Allen is one of the best route runners in the NFL, so the young receiver is learning a lot about that area. He really is getting the best of both worlds because with Allen, he learns route running and other areas, while with Williams, he can learn about jump balls and coming down with them.
During two preseason games, Palmer has shown that he has unique abilities. Week one against the Rams, he finished with six receptions for 36 yards. He showed he could get open consistently, which he showed in the 49ers game when he scored that wide-open touchdown on a broken play from Easton Stick.
"I was just in the right place at the right time," said Palmer. "We were preaching scramble drill, and weeks before and during camp, and it was just one thing I was able to learn and execute."
The rookie receiver has separated himself during training camp as the third player even though the Bolts offensive will mix in different combinations of receivers. He can get off the line quickly, use his body frame if the defender tries to engage, then uses his speed to get separation.
Week in and week out, he has been the only other receiver besides Allen to make plays during training camp.
"He keeps making plays, so we're really pleased with him," said offensive coordinator Joe Lombardi.
Palmer is in a unique situation with the Chargers. While at Tennessee, he didn't have a reliable quarterback to make precise passes or put it on the money. He has that with Justin Herbert.
"I think he's talented, and he wants to get better," explained Herbert. "He comes out here every day with me to throw routes and catch. Sometimes I have to tell him, 'Hey, it's time to get off the field, you have a game this Sunday.' He's done a great job, and he's picking it up quickly."
There hasn't been a day where Herbert and Palmer aren't working after practice. Even after training camp was moved back to Hoag Performance Center, they stayed for about 30 minutes.
Palmer and Herbert want to get their chemistry right.
"That connection being in the right place at the right time," Palmer explained. "Him being young to him growing as well. I'm able to grow with it, and we're able to be on the same page for a lot of different things. But at the end of the day, it just comes down to what I need to do in order to help the team win and do my job well being open for him."

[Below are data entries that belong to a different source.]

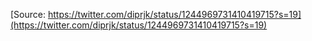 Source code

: [Source: https://twitter.com/diprjk/status/1244969731410419715?s=19](https://twitter.com/diprjk/status/1244969731410419715?s=19) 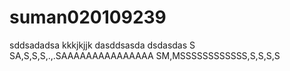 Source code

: # suman020109239
sddsadadsa
kkkjkjjk
dasddsasda
dsdasdas
S SA,S,S,S,.,.SAAAAAAAAAAAAAAA
SM,MSSSSSSSSSSSS,S,S,S,S
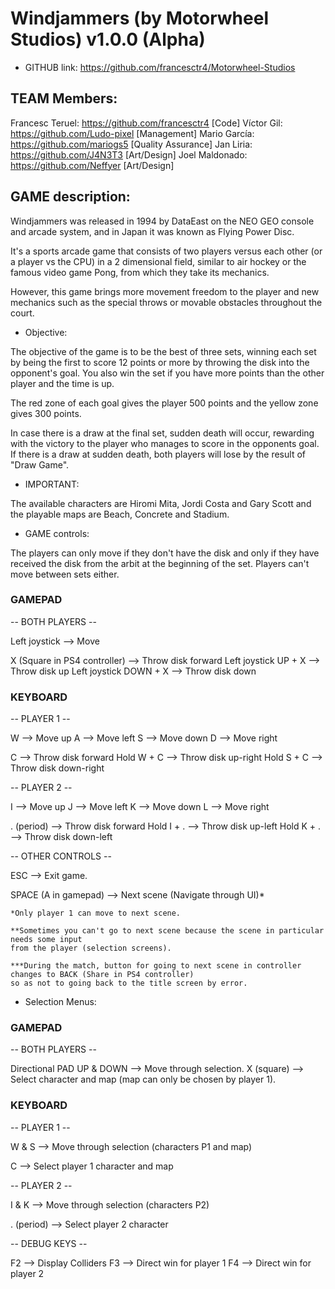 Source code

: # Windjammers (by Motorwheel Studios) v1.0.0 (Alpha)

- GITHUB link: https://github.com/francesctr4/Motorwheel-Studios

## TEAM Members:

Francesc Teruel: https://github.com/francesctr4 [Code]
Víctor Gil: https://github.com/Ludo-pixel [Management]
Mario García: https://github.com/mariogs5 [Quality Assurance]
Jan Liria: https://github.com/J4N3T3 [Art/Design]
Joel Maldonado: https://github.com/Neffyer [Art/Design]

## GAME description:

Windjammers was released in 1994 by DataEast on the NEO GEO console 
and arcade system, and in Japan it was known as Flying Power Disc.

It's a sports arcade game that consists of two players versus 
each other (or a player vs the CPU) in a 2 dimensional field, 
similar to air hockey or the famous video game Pong, from which 
they take its mechanics. 

However, this game brings more movement freedom to the player 
and new mechanics such as the special throws or movable obstacles 
throughout the court.

- Objective:

The objective of the game is to be the best of three sets, winning each set by being the first to score 12 points 
or more by throwing the disk into the opponent's goal. You also win the set if you have more points than the other 
player and the time is up.

The red zone of each goal gives the player 500 points and the yellow
zone gives 300 points.

In case there is a draw at the final set, sudden death will occur, rewarding with the victory to the player
who manages to score in the opponents goal. If there is a draw at sudden death, both players will lose by the
result of "Draw Game".

- IMPORTANT:

The available characters are Hiromi Mita, Jordi Costa and Gary Scott and 
the playable maps are Beach, Concrete and Stadium.

- GAME controls:

The players can only move if they don't have the disk and only if they have received the disk from the arbit
at the beginning of the set. Players can't move between sets either.

### GAMEPAD ###

-- BOTH PLAYERS --

Left joystick --> Move

X (Square in PS4 controller) --> Throw disk forward
Left joystick UP + X --> Throw disk up
Left joystick DOWN + X --> Throw disk down

### KEYBOARD ###

-- PLAYER 1 --

W --> Move up
A --> Move left
S --> Move down
D --> Move right

C --> Throw disk forward
Hold W + C --> Throw disk up-right
Hold S + C --> Throw disk down-right

-- PLAYER 2 --

I --> Move up
J --> Move left
K --> Move down
L --> Move right

. (period) --> Throw disk forward
Hold I + . --> Throw disk up-left
Hold K + . --> Throw disk down-left

-- OTHER CONTROLS --

ESC --> Exit game.

SPACE (A in gamepad) --> Next scene (Navigate through UI)*

	*Only player 1 can move to next scene.

	**Sometimes you can't go to next scene because the scene in particular needs some input
	from the player (selection screens).

	***During the match, button for going to next scene in controller changes to BACK (Share in PS4 controller)
	so as not to going back to the title screen by error.

- Selection Menus:

### GAMEPAD ###

-- BOTH PLAYERS --

Directional PAD UP & DOWN --> Move through selection.
X (square) --> Select character and map (map can only be chosen by player 1).

### KEYBOARD ###

-- PLAYER 1 --

W & S --> Move through selection (characters P1 and map)

C --> Select player 1 character and map

-- PLAYER 2 --

I & K --> Move through selection (characters P2)

. (period) --> Select player 2 character

-- DEBUG KEYS --

F2 --> Display Colliders
F3 --> Direct win for player 1
F4 --> Direct win for player 2
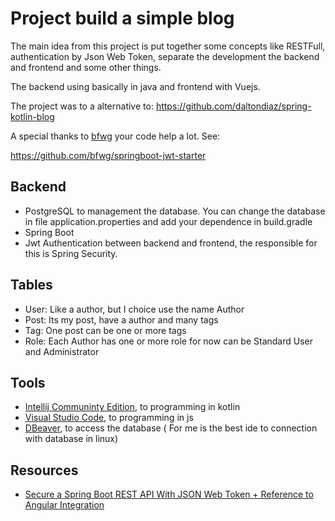 # Project build a simple blog

The main idea from this project is put together some concepts like RESTFull, 
authentication by Json Web Token, separate the development the backend and frontend and some other things.

The backend using basically in java and frontend with Vuejs.

The project was to a alternative to:
https://github.com/daltondiaz/spring-kotlin-blog

A special thanks to [bfwg](https://github.com/bfwg) your code help a lot. See:

https://github.com/bfwg/springboot-jwt-starter


## Backend

- PostgreSQL to management the database. You can change the database in file application.properties and add your dependence in build.gradle
- Spring Boot
- Jwt Authentication between backend and frontend, the responsible for this is Spring Security.


## Tables

- User: Like a author, but I choice use the name Author
- Post: Its my post, have a author and many tags
- Tag: One post can be one or more tags
- Role: Each Author has one or more role for now can be Standard User and Administrator

## Tools

- [Intellij Communinty Edition](https://www.jetbrains.com/idea/download), to programming in kotlin
- [Visual Studio Code](https://code.visualstudio.com/), to programming in js
- [DBeaver](https://dbeaver.jkiss.org/), to access the database ( For me is the best ide to connection with database in linux)


## Resources

- [Secure a Spring Boot REST API With JSON Web Token + Reference to Angular Integration](https://medium.com/@nydiarra/secure-a-spring-boot-rest-api-with-json-web-token-reference-to-angular-integration-e57a25806c50) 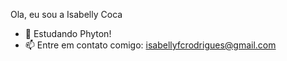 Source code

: Ola, eu sou a Isabelly Coca 


- 🌱 Estudando Phyton!
- 📫 Entre em contato comigo: isabellyfcrodrigues@gmail.com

After practice on Tuesday, Palmer mentioned that he and his quarterback were a lot alike because they try to take the blame for everything. For example, if Herbert throws a pass and Palmer drops, they would each blame themselves. He mentioned there is an equal understanding that they are trying to get better.
A couple of weeks ago, he told the media he was nervous the day the team scrimmaged at SoFi Stadium but that with the help of his coaches and teammates, he has overcome that and other questions he may have had before.
"I always try to keep myself on a level," said Palmer. "But being able to come out here and compete with a lot of these great players, and just being able to learn from them, and their willingness to help me, and I felt like I definitely belong."
In August, it looks like the Chargers may have drafted a steal similar to the one they had in the third round in 2013 that is now their pro bowl receiver. Time will tell if Herbert and Palmer will get their connection down, but as of right now, the team is happy about where the rookie receiver is at in his progression and maturation.
"So, I think that the vision that we have for Josh Palmer's expressing itself," said Staley. "I feel like the player we thought he could be, he's probably better than what we thought."